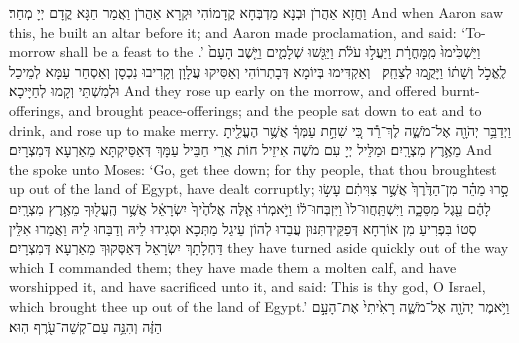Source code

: {וַחֲזָא אַהֲרֹן וּבְנָא מַדְבְּחָא קֳדָמוֹהִי וּקְרָא אַהֲרֹן וַאֲמַר חַגָּא קֳדָם יְיָ מְחַר׃}
{And when Aaron saw this, he built an altar before it; and Aaron made proclamation, and said: ‘To-morrow shall be a feast to the \lord.’}{}
{וַיַּשְׁכִּ֙ימוּ֙ מִֽמׇּחֳרָ֔ת וַיַּעֲל֣וּ עֹלֹ֔ת וַיַּגִּ֖שׁוּ שְׁלָמִ֑ים וַיֵּ֤שֶׁב הָעָם֙ לֶֽאֱכֹ֣ל וְשָׁת֔וֹ וַיָּקֻ֖מוּ לְצַחֵֽק׃ \petucha 
{}}
{וְאַקְדִּימוּ בְּיוֹמָא דְּבָתְרוֹהִי וְאַסִּיקוּ עֲלָוָן וְקָרִיבוּ נִכְסָן וְאַסְחַר עַמָּא לְמֵיכַל וּלְמִשְׁתֵּי וְקָמוּ לְחַיָּיכָא׃}
{And they rose up early on the morrow, and offered burnt-offerings, and brought peace-offerings; and the people sat down to eat and to drink, and rose up to make merry.}{}
{וַיְדַבֵּ֥ר יְהֹוָ֖ה אֶל־מֹשֶׁ֑ה לֶךְ־רֵ֕ד כִּ֚י שִׁחֵ֣ת עַמְּךָ֔ אֲשֶׁ֥ר הֶעֱלֵ֖יתָ מֵאֶ֥רֶץ מִצְרָֽיִם׃
}
{וּמַלֵּיל יְיָ עִם מֹשֶׁה אִיזֵיל חוֹת אֲרֵי חַבֵּיל עַמָּךְ דְּאַסֵּיקְתָּא מֵאַרְעָא דְּמִצְרָיִם׃}
{And the \lord\space spoke unto Moses: ‘Go, get thee down; for thy people, that thou broughtest up out of the land of Egypt, have dealt corruptly;}{}
{סָ֣רוּ מַהֵ֗ר מִן־הַדֶּ֙רֶךְ֙ אֲשֶׁ֣ר צִוִּיתִ֔ם עָשׂ֣וּ לָהֶ֔ם עֵ֖גֶל מַסֵּכָ֑ה וַיִּשְׁתַּֽחֲווּ־לוֹ֙ וַיִּזְבְּחוּ־ל֔וֹ וַיֹּ֣אמְר֔וּ אֵ֤לֶּה אֱלֹהֶ֙יךָ֙ יִשְׂרָאֵ֔ל אֲשֶׁ֥ר הֶֽעֱל֖וּךָ מֵאֶ֥רֶץ מִצְרָֽיִם׃}
{סְטוֹ בִּפְרִיעַ מִן אוֹרְחָא דְּפַקֵּידְתִּנּוּן עֲבַדוּ לְהוֹן עֵיגַל מַתְּכָא וּסְגִידוּ לֵיהּ וְדַבַּחוּ לֵיהּ וַאֲמַרוּ אִלֵּין דַּחְלָתָךְ יִשְׂרָאֵל דְּאַסְּקוּךְ מֵאַרְעָא דְּמִצְרָיִם׃}
{they have turned aside quickly out of the way which I commanded them; they have made them a molten calf, and have worshipped it, and have sacrificed unto it, and said: This is thy god, O Israel, which brought thee up out of the land of Egypt.’}{}
{וַיֹּ֥אמֶר יְהֹוָ֖ה אֶל־מֹשֶׁ֑ה רָאִ֙יתִי֙ אֶת־הָעָ֣ם הַזֶּ֔ה וְהִנֵּ֥ה עַם־קְשֵׁה־עֹ֖רֶף הֽוּא׃
}
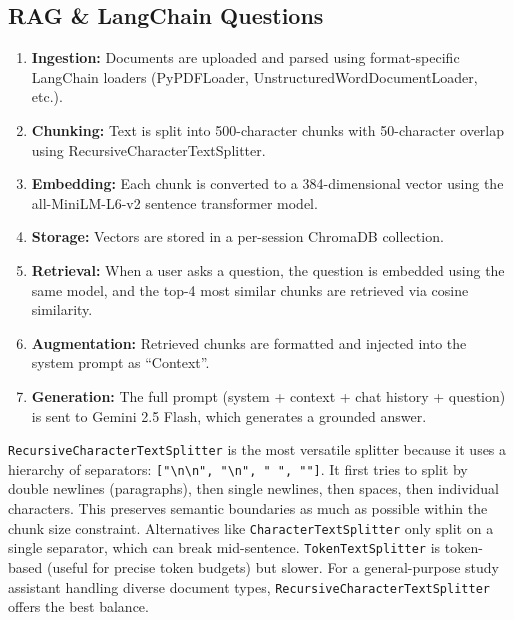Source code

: \documentclass[12pt,a4paper]{article}
\begin{document}
\subsection{RAG \& LangChain Questions}

\begin{interviewbox}
\end{interviewbox}
\begin{answerbox}
\begin{enumerate}
  \item \textbf{Ingestion:} Documents are uploaded and parsed using format-specific LangChain loaders (PyPDFLoader, UnstructuredWordDocumentLoader, etc.).
  \item \textbf{Chunking:} Text is split into 500-character chunks with 50-character overlap using RecursiveCharacterTextSplitter.
  \item \textbf{Embedding:} Each chunk is converted to a 384-dimensional vector using the all-MiniLM-L6-v2 sentence transformer model.
  \item \textbf{Storage:} Vectors are stored in a per-session ChromaDB collection.
  \item \textbf{Retrieval:} When a user asks a question, the question is embedded using the same model, and the top-4 most similar chunks are retrieved via cosine similarity.
  \item \textbf{Augmentation:} Retrieved chunks are formatted and injected into the system prompt as ``Context''.
  \item \textbf{Generation:} The full prompt (system + context + chat history + question) is sent to Gemini 2.5 Flash, which generates a grounded answer.
\end{enumerate}
\end{answerbox}

\begin{interviewbox}
\end{interviewbox}
\begin{answerbox}
\texttt{RecursiveCharacterTextSplitter} is the most versatile splitter because it uses a hierarchy of separators: \texttt{["\textbackslash n\textbackslash n", "\textbackslash n", " ", ""]}. It first tries to split by double newlines (paragraphs), then single newlines, then spaces, then individual characters. This preserves semantic boundaries as much as possible within the chunk size constraint. Alternatives like \texttt{CharacterTextSplitter} only split on a single separator, which can break mid-sentence. \texttt{TokenTextSplitter} is token-based (useful for precise token budgets) but slower. For a general-purpose study assistant handling diverse document types, \texttt{RecursiveCharacterTextSplitter} offers the best balance.
\end{answerbox}
\end{document}
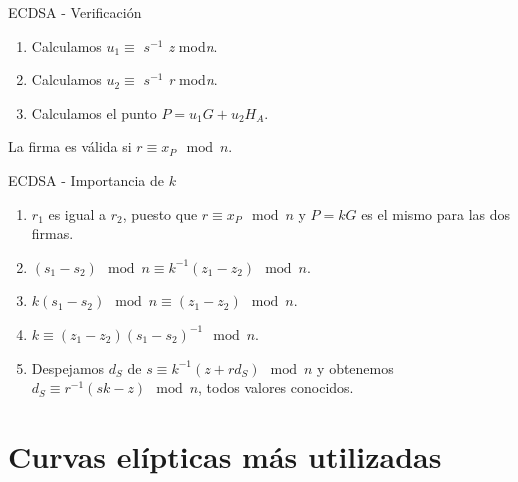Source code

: \documentclass[12pt]{beamer}
\begin{document}
\begin{frame}[fragile]{ECDSA - Verificación}
\begin{enumerate}
	\item Calculamos $u_1 \equiv$ \textit{$s^{-1}$ z} mod\textit{n}.
	\item Calculamos $u_2 \equiv$ \textit{$s^{-1}$ r} mod\textit{n}.
	\item Calculamos el punto $P = u_1G + u_2 H_A$.	
\end{enumerate}

\vspace{2mm}
  La firma es válida si $r \equiv x_P \mod n$.

\end{frame}

\begin{frame}[fragile]{ECDSA - Importancia de $k$}
  \begin{enumerate}
	\item $r_1$ es igual a $r_2$, puesto que $ r \equiv x_P \mod n$ y $P = kG$ es el mismo para las dos firmas.
	\item  $(s_1 - s_2) \mod n \equiv k^{-1} (z_1 - z_2) \mod n$.
	\item $k(s_1 - s_2) \mod n \equiv (z_1 - z_2) \mod n$.
	\item $k  \equiv (z_1 - z_2) (s_1 -s_2)^{-1} \mod n$.
        \item Despejamos $d_S$ de $s \equiv k^{-1}(z + r d_S) \mod n$ y obtenemos $d_S \equiv r^{-1}(sk - z) \mod n$, todos valores conocidos. 
\end{enumerate}
\end{frame}

\section{Curvas elípticas más utilizadas}\label{ej_curvas}
\end{document}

....................

Task objective:
Begin with the line containing "the best balance.", stop at the last line of the records above, and copy every line in between exactly, both ends included, with no pictures.

Task answer:
\texttt{RecursiveCharacterTextSplitter} is the most versatile splitter because it uses a hierarchy of separators: \texttt{["\textbackslash n\textbackslash n", "\textbackslash n", " ", ""]}. It first tries to split by double newlines (paragraphs), then single newlines, then spaces, then individual characters. This preserves semantic boundaries as much as possible within the chunk size constraint. Alternatives like \texttt{CharacterTextSplitter} only split on a single separator, which can break mid-sentence. \texttt{TokenTextSplitter} is token-based (useful for precise token budgets) but slower. For a general-purpose study assistant handling diverse document types, \texttt{RecursiveCharacterTextSplitter} offers the best balance.
\end{answerbox}
\end{document}
Source code

: \documentclass[12pt]{beamer}
\begin{document}
\begin{frame}[fragile]{ECDSA - Verificación}
\begin{enumerate}
	\item Calculamos $u_1 \equiv$ \textit{$s^{-1}$ z} mod\textit{n}.
	\item Calculamos $u_2 \equiv$ \textit{$s^{-1}$ r} mod\textit{n}.
	\item Calculamos el punto $P = u_1G + u_2 H_A$.	
\end{enumerate}

\vspace{2mm}
  La firma es válida si $r \equiv x_P \mod n$.

\end{frame}

\begin{frame}[fragile]{ECDSA - Importancia de $k$}
  \begin{enumerate}
	\item $r_1$ es igual a $r_2$, puesto que $ r \equiv x_P \mod n$ y $P = kG$ es el mismo para las dos firmas.
	\item  $(s_1 - s_2) \mod n \equiv k^{-1} (z_1 - z_2) \mod n$.
	\item $k(s_1 - s_2) \mod n \equiv (z_1 - z_2) \mod n$.
	\item $k  \equiv (z_1 - z_2) (s_1 -s_2)^{-1} \mod n$.
        \item Despejamos $d_S$ de $s \equiv k^{-1}(z + r d_S) \mod n$ y obtenemos $d_S \equiv r^{-1}(sk - z) \mod n$, todos valores conocidos. 
\end{enumerate}
\end{frame}

\section{Curvas elípticas más utilizadas}\label{ej_curvas}
\end{document}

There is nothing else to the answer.